Jun Togawa, meanwhile, is a singer from a punk background who has toyed with idol imagery as far back as its heyday in the 1980s, often twisting idol culture’s ideology back on itself in socially critical ways. When Hijokaidan collaborated with BiS on their “BiS-Kaidan” project a couple of years back, it was a natural choice for them to lead with a cover of Togawa’s 1980s classic Suki Suki Daisuki, a song which turned the simpering neediness of the idol love song into something deranged and violent. Now, with this Togawa Kaidan album, the circle is complete with Hijokaidan teaming up with Togawa herself for forty minutes of ferocious discordant lunacy.
Given that the BiS collaboration was at least part of the impetus for this project and that both feature versions of Suki Suki Daisuki, comparisons are inevitable. The problem with the BiS-Kaidan album was that the songs were essentially just idol songs with a bit of noise over them — there was no real collaboration going on: it was just a gimmick. Here, the degree of integration between the pop and noise aspects of the album varies from track to track, but the album is basically in a way that alternates between the pop songs and pure noise tracks. Tellingly, though, Togawa carries herself quite convincingly on both the pop songs and those noise tracks on which she participates, her raw, tortured, twisted vocal utterances helping to bridge the gap between the melodic and discordant poles.
Some tracks are essentially solo noise outings for each member, with Junko to Junko is two minutes of Togawa screaming, God Hand Jojo is Hiroshige in full Metal Machine Music horrorshow mode and Mikawa the Mikawa is relentless, Incapacitants-style raw harsh noise, while the opening and closing Togawa Kaidan no Theme features all three members contributing to a cacophony of chaos.
In Suki Suki Daisuki, Togawa’s voice is ragged and raw, unlike the clear, crisp vocals of her original, with their forays into operatic melodrama, or the relatively flat BiS cover (if rather lost in the mix). In this way, the noise works from the outside and Togawa from the inside to sabotage the song’s clean pop facade. Whether this really makes a convincing case for the necessity of noise over something that already effectively conveyed a violence of its own is questionable, but it at least provides an interesting alternative take.

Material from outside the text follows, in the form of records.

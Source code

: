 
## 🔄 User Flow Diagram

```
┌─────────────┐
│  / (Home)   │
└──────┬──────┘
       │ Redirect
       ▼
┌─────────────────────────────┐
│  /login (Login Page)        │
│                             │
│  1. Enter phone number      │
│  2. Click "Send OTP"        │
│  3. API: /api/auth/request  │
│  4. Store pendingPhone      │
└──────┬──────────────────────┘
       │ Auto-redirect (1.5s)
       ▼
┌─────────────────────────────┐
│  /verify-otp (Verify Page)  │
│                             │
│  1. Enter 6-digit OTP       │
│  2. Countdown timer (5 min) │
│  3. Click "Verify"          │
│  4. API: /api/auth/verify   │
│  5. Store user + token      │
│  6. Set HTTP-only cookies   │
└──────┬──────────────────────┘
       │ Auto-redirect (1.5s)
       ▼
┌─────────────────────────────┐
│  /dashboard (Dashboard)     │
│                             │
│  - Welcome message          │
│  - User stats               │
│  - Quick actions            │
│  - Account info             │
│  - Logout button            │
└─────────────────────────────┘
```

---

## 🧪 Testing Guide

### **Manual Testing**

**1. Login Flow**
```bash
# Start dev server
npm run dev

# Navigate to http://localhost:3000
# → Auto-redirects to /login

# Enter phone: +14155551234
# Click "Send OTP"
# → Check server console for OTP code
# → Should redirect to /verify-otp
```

In Virus the elements come together more comprehensively, with the vocals finding their place in the mix and the sequencer treading the line between trance and industrial, the music and noise working towards the same goal. Ijime and Hysteria, on the other hand, use noise to play up the contrast between the superficially sweet melodies and the darker subtexts, presenting them as tattered, degraded facsimiles of pop.
Awkward and untidy, both conceptually and aesthetically, Togawa Kaidan nonetheless manages to make a virtue of its violence and mess, not least through the sheer power and force of personality of Togawa herself.